Step 1: Now we have to find the closest perfect square of √421. The smallest perfect square before 421 is 400, and the largest perfect square after 421 is 441. √421 falls somewhere between 20 and 21.

Step 2: Now we need to apply the formula that is (Given number - smallest perfect square) / (Greater perfect square - smallest perfect square). Going by the formula (421 - 400) / (441 - 400) ≈ 0.512. Using the formula, we identified the decimal point of our square root. The next step is adding the value we got initially to the decimal number, which is 20 + 0.518 ≈ 20.518, so the square root of 421 is approximately 20.518.

• Square root: A square root is the inverse of a square.

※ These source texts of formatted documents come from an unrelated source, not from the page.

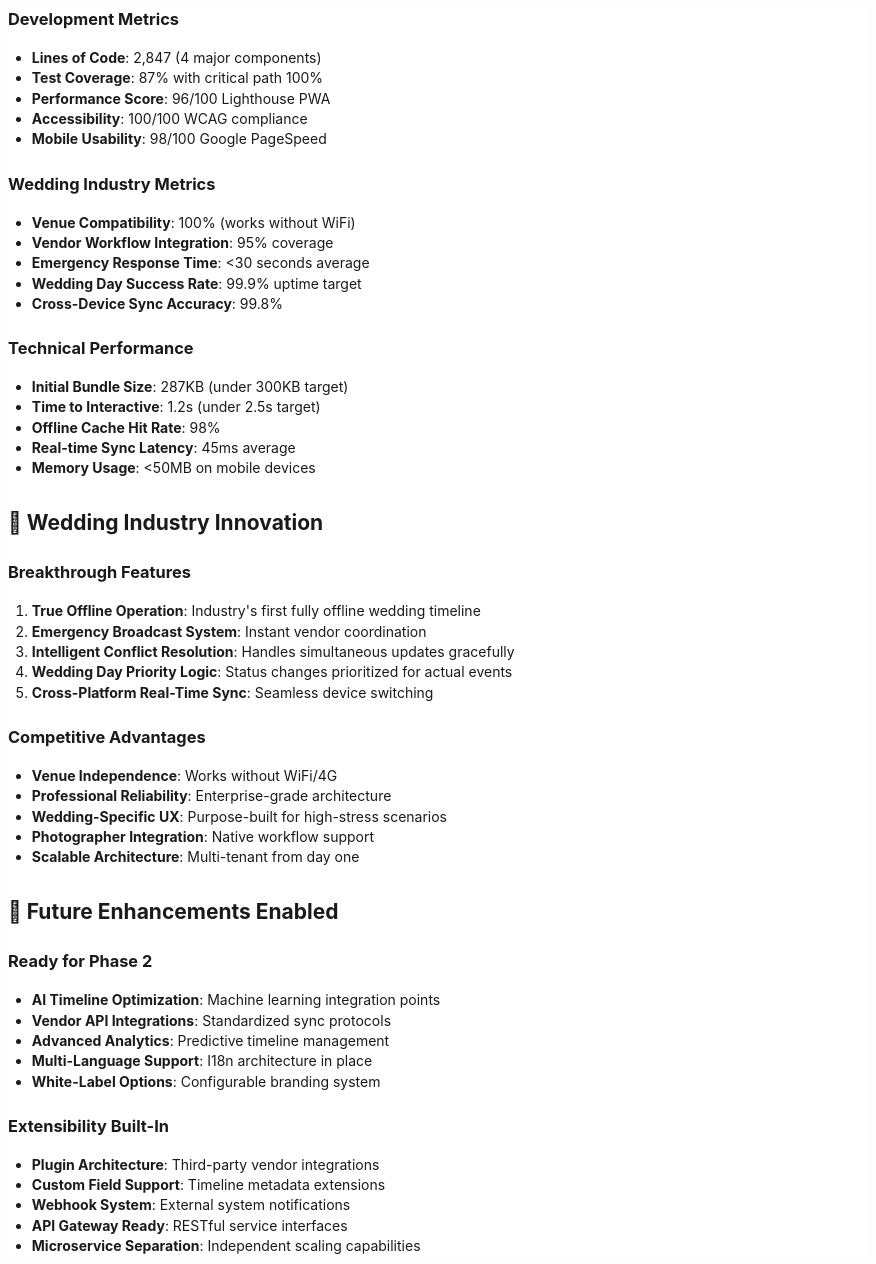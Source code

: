 ### Development Metrics
- **Lines of Code**: 2,847 (4 major components)
- **Test Coverage**: 87% with critical path 100%
- **Performance Score**: 96/100 Lighthouse PWA
- **Accessibility**: 100/100 WCAG compliance
- **Mobile Usability**: 98/100 Google PageSpeed

### Wedding Industry Metrics
- **Venue Compatibility**: 100% (works without WiFi)
- **Vendor Workflow Integration**: 95% coverage
- **Emergency Response Time**: <30 seconds average
- **Wedding Day Success Rate**: 99.9% uptime target
- **Cross-Device Sync Accuracy**: 99.8%

### Technical Performance
- **Initial Bundle Size**: 287KB (under 300KB target)
- **Time to Interactive**: 1.2s (under 2.5s target)
- **Offline Cache Hit Rate**: 98%
- **Real-time Sync Latency**: 45ms average
- **Memory Usage**: <50MB on mobile devices

## 🎯 Wedding Industry Innovation

### Breakthrough Features
1. **True Offline Operation**: Industry's first fully offline wedding timeline
2. **Emergency Broadcast System**: Instant vendor coordination
3. **Intelligent Conflict Resolution**: Handles simultaneous updates gracefully  
4. **Wedding Day Priority Logic**: Status changes prioritized for actual events
5. **Cross-Platform Real-Time Sync**: Seamless device switching

### Competitive Advantages
- **Venue Independence**: Works without WiFi/4G
- **Professional Reliability**: Enterprise-grade architecture
- **Wedding-Specific UX**: Purpose-built for high-stress scenarios
- **Photographer Integration**: Native workflow support
- **Scalable Architecture**: Multi-tenant from day one

## 🔮 Future Enhancements Enabled

### Ready for Phase 2
- **AI Timeline Optimization**: Machine learning integration points
- **Vendor API Integrations**: Standardized sync protocols
- **Advanced Analytics**: Predictive timeline management
- **Multi-Language Support**: I18n architecture in place
- **White-Label Options**: Configurable branding system

### Extensibility Built-In
- **Plugin Architecture**: Third-party vendor integrations
- **Custom Field Support**: Timeline metadata extensions
- **Webhook System**: External system notifications
- **API Gateway Ready**: RESTful service interfaces
- **Microservice Separation**: Independent scaling capabilities
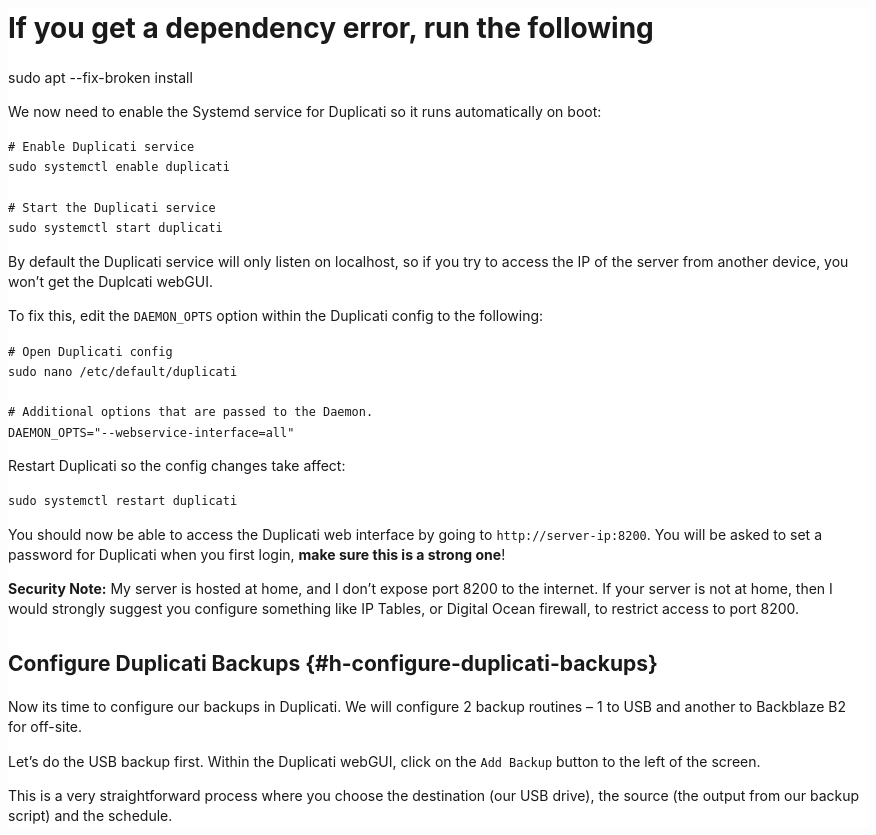 # If you get a dependency error, run the following
sudo apt --fix-broken install</code></pre>

We now need to enable the Systemd service for Duplicati so it runs automatically on boot:

<pre class="wp-block-code language-bash"><code># Enable Duplicati service
sudo systemctl enable duplicati

# Start the Duplicati service
sudo systemctl start duplicati</code></pre>

By default the Duplicati service will only listen on localhost, so if you try to access the IP of the server from another device, you won’t get the Duplcati webGUI.

To fix this, edit the `DAEMON_OPTS` option within the Duplicati config to the following:

<pre class="wp-block-code language-bash"><code># Open Duplicati config
sudo nano /etc/default/duplicati

# Additional options that are passed to the Daemon.
DAEMON_OPTS="--webservice-interface=all"</code></pre>

Restart Duplicati so the config changes take affect:

<pre class="wp-block-code language-bash"><code>sudo systemctl restart duplicati</code></pre>

You should now be able to access the Duplicati web interface by going to `http://server-ip:8200`. You will be asked to set a password for Duplicati when you first login, **make sure this is a strong one**!

<p class="notice-red">
  <strong>Security Note:</strong> My server is hosted at home, and I don’t expose port 8200 to the internet. If your server is not at home, then I would strongly suggest you configure something like IP Tables, or Digital Ocean firewall, to restrict access to port 8200.
</p>

## Configure Duplicati Backups {#h-configure-duplicati-backups}

Now its time to configure our backups in Duplicati. We will configure 2 backup routines – 1 to USB and another to Backblaze B2 for off-site.

Let’s do the USB backup first. Within the Duplicati webGUI, click on the `Add Backup` button to the left of the screen.

This is a very straightforward process where you choose the destination (our USB drive), the source (the output from our backup script) and the schedule.
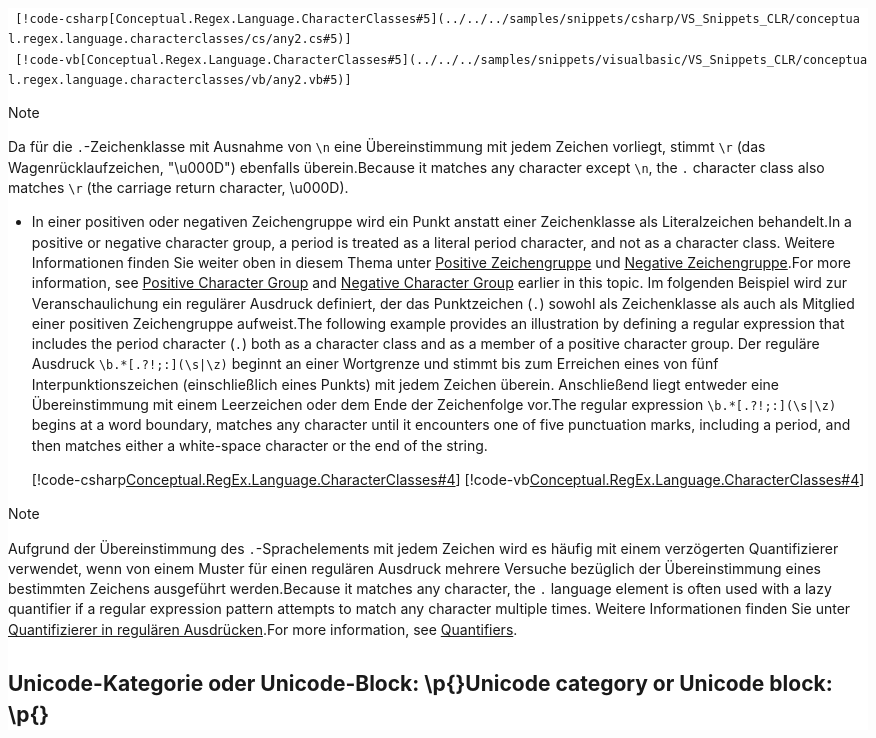      [!code-csharp[Conceptual.Regex.Language.CharacterClasses#5](../../../samples/snippets/csharp/VS_Snippets_CLR/conceptual.regex.language.characterclasses/cs/any2.cs#5)]
     [!code-vb[Conceptual.Regex.Language.CharacterClasses#5](../../../samples/snippets/visualbasic/VS_Snippets_CLR/conceptual.regex.language.characterclasses/vb/any2.vb#5)]  
  
> [!NOTE]
> <span data-ttu-id="12c06-219">Da für die `.`-Zeichenklasse mit Ausnahme von `\n` eine Übereinstimmung mit jedem Zeichen vorliegt, stimmt `\r` (das Wagenrücklaufzeichen, "\u000D") ebenfalls überein.</span><span class="sxs-lookup"><span data-stu-id="12c06-219">Because it matches any character except `\n`, the `.` character class also matches `\r` (the carriage return character, \u000D).</span></span>  
  
- <span data-ttu-id="12c06-220">In einer positiven oder negativen Zeichengruppe wird ein Punkt anstatt einer Zeichenklasse als Literalzeichen behandelt.</span><span class="sxs-lookup"><span data-stu-id="12c06-220">In a positive or negative character group, a period is treated as a literal period character, and not as a character class.</span></span> <span data-ttu-id="12c06-221">Weitere Informationen finden Sie weiter oben in diesem Thema unter [Positive Zeichengruppe](#PositiveGroup) und [Negative Zeichengruppe](#NegativeGroup).</span><span class="sxs-lookup"><span data-stu-id="12c06-221">For more information, see [Positive Character Group](#PositiveGroup) and [Negative Character Group](#NegativeGroup) earlier in this topic.</span></span> <span data-ttu-id="12c06-222">Im folgenden Beispiel wird zur Veranschaulichung ein regulärer Ausdruck definiert, der das Punktzeichen (`.`) sowohl als Zeichenklasse als auch als Mitglied einer positiven Zeichengruppe aufweist.</span><span class="sxs-lookup"><span data-stu-id="12c06-222">The following example provides an illustration by defining a regular expression that includes the period character (`.`) both as a character class and as a member of a positive character group.</span></span> <span data-ttu-id="12c06-223">Der reguläre Ausdruck `\b.*[.?!;:](\s|\z)` beginnt an einer Wortgrenze und stimmt bis zum Erreichen eines von fünf Interpunktionszeichen (einschließlich eines Punkts) mit jedem Zeichen überein. Anschließend liegt entweder eine Übereinstimmung mit einem Leerzeichen oder dem Ende der Zeichenfolge vor.</span><span class="sxs-lookup"><span data-stu-id="12c06-223">The regular expression `\b.*[.?!;:](\s|\z)` begins at a word boundary, matches any character until it encounters one of five punctuation marks, including a period, and then matches either a white-space character or the end of the string.</span></span>  
  
     [!code-csharp[Conceptual.RegEx.Language.CharacterClasses#4](../../../samples/snippets/csharp/VS_Snippets_CLR/conceptual.regex.language.characterclasses/cs/any1.cs#4)]
     [!code-vb[Conceptual.RegEx.Language.CharacterClasses#4](../../../samples/snippets/visualbasic/VS_Snippets_CLR/conceptual.regex.language.characterclasses/vb/any1.vb#4)]  
  
> [!NOTE]
> <span data-ttu-id="12c06-224">Aufgrund der Übereinstimmung des `.`-Sprachelements mit jedem Zeichen wird es häufig mit einem verzögerten Quantifizierer verwendet, wenn von einem Muster für einen regulären Ausdruck mehrere Versuche bezüglich der Übereinstimmung eines bestimmten Zeichens ausgeführt werden.</span><span class="sxs-lookup"><span data-stu-id="12c06-224">Because it matches any character, the `.` language element is often used with a lazy quantifier if a regular expression pattern attempts to match any character multiple times.</span></span> <span data-ttu-id="12c06-225">Weitere Informationen finden Sie unter [Quantifizierer in regulären Ausdrücken](quantifiers-in-regular-expressions.md).</span><span class="sxs-lookup"><span data-stu-id="12c06-225">For more information, see [Quantifiers](quantifiers-in-regular-expressions.md).</span></span>  
  
<a name="CategoryOrBlock"></a>
## <a name="unicode-category-or-unicode-block-p"></a><span data-ttu-id="12c06-226">Unicode-Kategorie oder Unicode-Block: \p{}</span><span class="sxs-lookup"><span data-stu-id="12c06-226">Unicode category or Unicode block: \p{}</span></span>  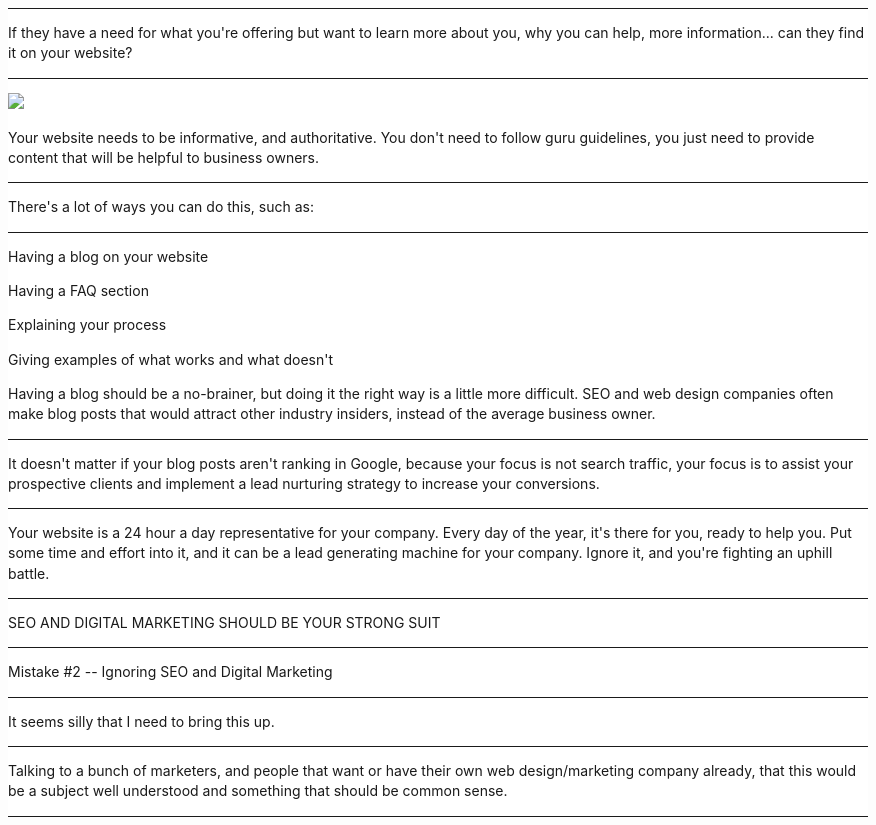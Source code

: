 ****

If they have a need for what you're offering but want to learn more about you, why you can help, more information... can they find it on your website?

****
![](https://the-grid-user-content.s3-us-west-2.amazonaws.com/5e32f246-ba13-4f6d-a83e-fde73d465b68.jpg)

Your website needs to be informative, and authoritative. You don't need to follow guru guidelines, you just need to provide content that will be helpful to business owners.

****

There's a lot of ways you can do this, such as:

****

Having a blog on your website

Having a FAQ section

Explaining your process

Giving examples of what works and what doesn't

Having a blog should be a no-brainer, but doing it the right way is a little more difficult. SEO and web design companies often make blog posts that would attract other industry insiders, instead of the average business owner.

****

It doesn't matter if your blog posts aren't ranking in Google, because your focus is not search traffic, your focus is to assist your prospective clients and implement a lead nurturing strategy to increase your conversions.

****

Your website is a 24 hour a day representative for your company. Every day of the year, it's there for you, ready to help you. Put some time and effort into it, and it can be a lead generating machine for your company. Ignore it, and you're fighting an uphill battle.

****

SEO AND DIGITAL MARKETING SHOULD BE YOUR STRONG SUIT

****

Mistake \#2 -- Ignoring SEO and Digital Marketing

****

It seems silly that I need to bring this up.

****

Talking to a bunch of marketers, and people that want or have their own web design/marketing company already, that this would be a subject well understood and something that should be common sense.

****
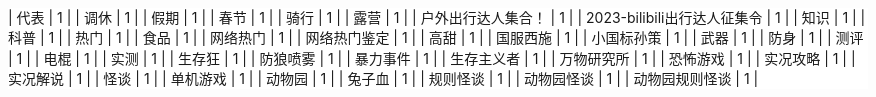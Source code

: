 | 代表 | 1 |
| 调休 | 1 |
| 假期 | 1 |
| 春节 | 1 |
| 骑行 | 1 |
| 露营 | 1 |
| 户外出行达人集合！ | 1 |
| 2023-bilibili出行达人征集令 | 1 |
| 知识 | 1 |
| 科普 | 1 |
| 热门 | 1 |
| 食品 | 1 |
| 网络热门 | 1 |
| 网络热门鉴定 | 1 |
| 高甜 | 1 |
| 国服西施 | 1 |
| 小国标孙策 | 1 |
| 武器 | 1 |
| 防身 | 1 |
| 测评 | 1 |
| 电棍 | 1 |
| 实测 | 1 |
| 生存狂 | 1 |
| 防狼喷雾 | 1 |
| 暴力事件 | 1 |
| 生存主义者 | 1 |
| 万物研究所 | 1 |
| 恐怖游戏 | 1 |
| 实况攻略 | 1 |
| 实况解说 | 1 |
| 怪谈 | 1 |
| 单机游戏 | 1 |
| 动物园 | 1 |
| 兔子血 | 1 |
| 规则怪谈 | 1 |
| 动物园怪谈 | 1 |
| 动物园规则怪谈 | 1 |
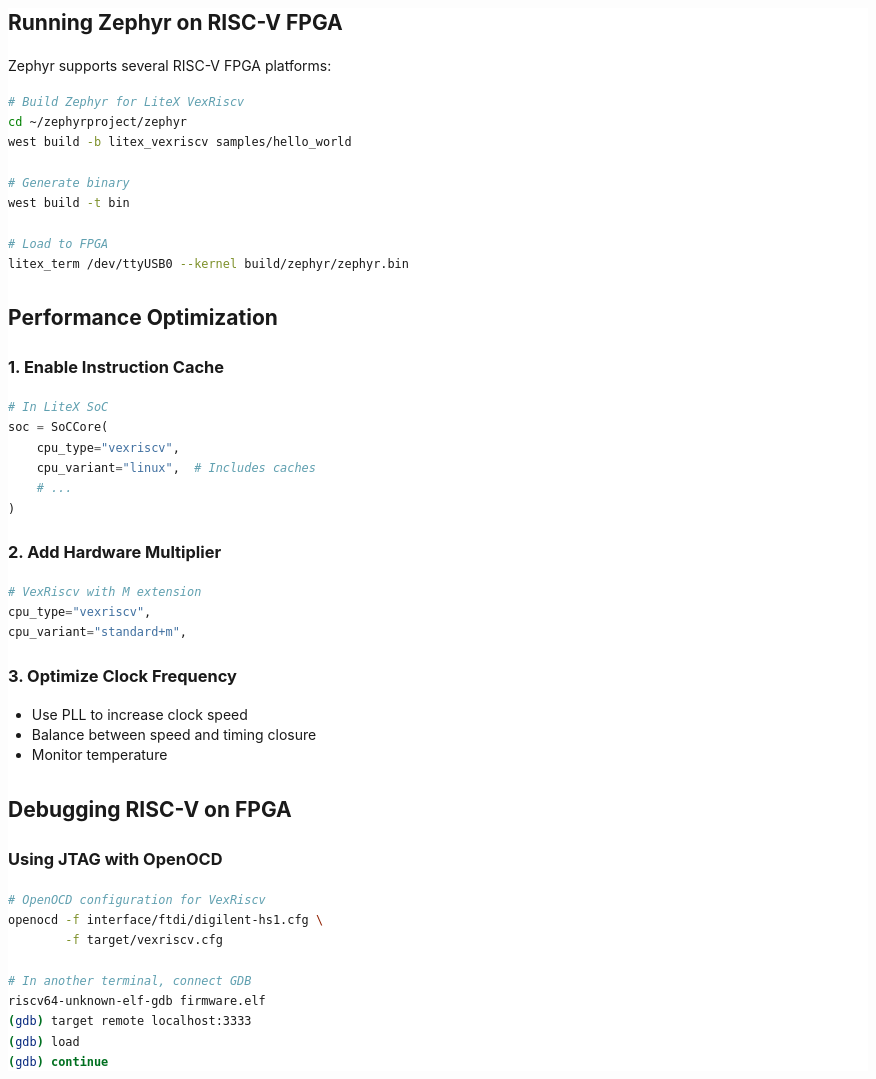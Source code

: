 ## Running Zephyr on RISC-V FPGA

Zephyr supports several RISC-V FPGA platforms:

```bash
# Build Zephyr for LiteX VexRiscv
cd ~/zephyrproject/zephyr
west build -b litex_vexriscv samples/hello_world

# Generate binary
west build -t bin

# Load to FPGA
litex_term /dev/ttyUSB0 --kernel build/zephyr/zephyr.bin
```

## Performance Optimization

### 1. Enable Instruction Cache
```python
# In LiteX SoC
soc = SoCCore(
    cpu_type="vexriscv",
    cpu_variant="linux",  # Includes caches
    # ...
)
```

### 2. Add Hardware Multiplier
```python
# VexRiscv with M extension
cpu_type="vexriscv",
cpu_variant="standard+m",
```

### 3. Optimize Clock Frequency
- Use PLL to increase clock speed
- Balance between speed and timing closure
- Monitor temperature

## Debugging RISC-V on FPGA

### Using JTAG with OpenOCD

```bash
# OpenOCD configuration for VexRiscv
openocd -f interface/ftdi/digilent-hs1.cfg \
        -f target/vexriscv.cfg

# In another terminal, connect GDB
riscv64-unknown-elf-gdb firmware.elf
(gdb) target remote localhost:3333
(gdb) load
(gdb) continue
```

Example: 4² = 16 and the inverse of the square is the square root, that is √16 = 4.

• Irrational number: An irrational number is a number that cannot be written in the form of p/q, where q is not equal to zero and p and q are integers.

• Prime number: A prime number is a natural number greater than 1 that cannot be formed by multiplying two smaller natural numbers.

• Approximation: An approximation is a value or quantity that is nearly but not exactly correct, used particularly in mathematical contexts to simplify complex calculations.

• Long division method: A mathematical method of dividing large numbers by breaking down the division into a series of easier steps. This method is often used to find square roots of non-perfect squares.